**What the task asks**
After locating the line with "Below are a", retype it and every later line exactly, stopping at the end of the records.
[Study material Boundary: Start]
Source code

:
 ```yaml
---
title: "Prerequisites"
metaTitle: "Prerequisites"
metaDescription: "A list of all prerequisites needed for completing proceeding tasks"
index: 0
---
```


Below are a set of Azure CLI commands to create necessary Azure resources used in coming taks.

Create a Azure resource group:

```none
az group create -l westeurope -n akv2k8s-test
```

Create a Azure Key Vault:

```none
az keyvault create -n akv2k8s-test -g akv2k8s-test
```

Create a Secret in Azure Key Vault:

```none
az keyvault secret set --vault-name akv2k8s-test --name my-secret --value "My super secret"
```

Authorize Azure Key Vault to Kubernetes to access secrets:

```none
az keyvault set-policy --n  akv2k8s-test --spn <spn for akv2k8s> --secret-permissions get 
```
[Study material Boundary: End]
**Response area**
Below are a set of Azure CLI commands to create necessary Azure resources used in coming taks.

Create a Azure resource group:

```none
az group create -l westeurope -n akv2k8s-test
```

Create a Azure Key Vault:

```none
az keyvault create -n akv2k8s-test -g akv2k8s-test
```

Create a Secret in Azure Key Vault:

```none
az keyvault secret set --vault-name akv2k8s-test --name my-secret --value "My super secret"
```

Authorize Azure Key Vault to Kubernetes to access secrets:

```none
az keyvault set-policy --n  akv2k8s-test --spn <spn for akv2k8s> --secret-permissions get 
```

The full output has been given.